| WORK TO BE COMPLETED |
Working down the material below, reproduce exactly every line from the one containing "C \approx 59^\circ$" to the last line, and only those.

| DATASET CONTENT |

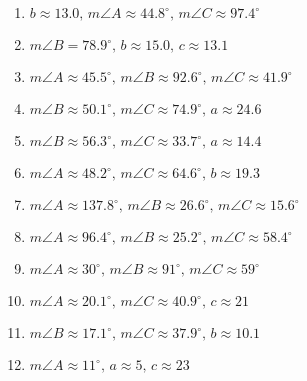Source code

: \begin{enumerate}
	\item $b \approx 13.0, \, m\angle A \approx 44.8^\circ, \, m\angle C \approx 97.4^\circ$
	\item $m \angle B = 78.9^\circ, \, b \approx 15.0, \, c \approx 13.1$
	\item $m\angle A \approx 45.5^\circ, \, m\angle B \approx 92.6^\circ, \, m\angle C \approx 41.9^\circ$
	
	\item $m\angle B \approx 50.1^\circ, \, m\angle C \approx 74.9^\circ, \, a \approx 24.6$
	\item $m\angle B \approx 56.3^\circ, \, m\angle C \approx 33.7^\circ, \, a \approx 14.4$
	\item $m\angle A \approx 48.2^\circ, \, m\angle C \approx 64.6^\circ, \, b \approx 19.3$
	\item $m\angle A \approx 137.8^\circ, \, m\angle B \approx 26.6^\circ, \, m\angle C \approx 15.6^\circ$
	\item $m\angle A \approx 96.4^\circ, \, m\angle B \approx 25.2^\circ, \, m\angle C \approx 58.4^\circ$
	\item $m\angle A \approx 30^\circ, \, m\angle B \approx 91^\circ, \, m\angle C \approx 59^\circ$
	\item $m\angle A \approx 20.1^\circ, \, m\angle C \approx 40.9^\circ, \, c \approx 21$
	\item $m\angle B \approx 17.1^\circ, \, m\angle C \approx 37.9^\circ, \, b \approx 10.1$
	\item $m\angle A \approx 11^\circ, \, a \approx 5, \, c \approx 23$
\end{enumerate}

| RESULT OF THE EXERCISE |
	\item $m\angle A \approx 30^\circ, \, m\angle B \approx 91^\circ, \, m\angle C \approx 59^\circ$
	\item $m\angle A \approx 20.1^\circ, \, m\angle C \approx 40.9^\circ, \, c \approx 21$
	\item $m\angle B \approx 17.1^\circ, \, m\angle C \approx 37.9^\circ, \, b \approx 10.1$
	\item $m\angle A \approx 11^\circ, \, a \approx 5, \, c \approx 23$
\end{enumerate}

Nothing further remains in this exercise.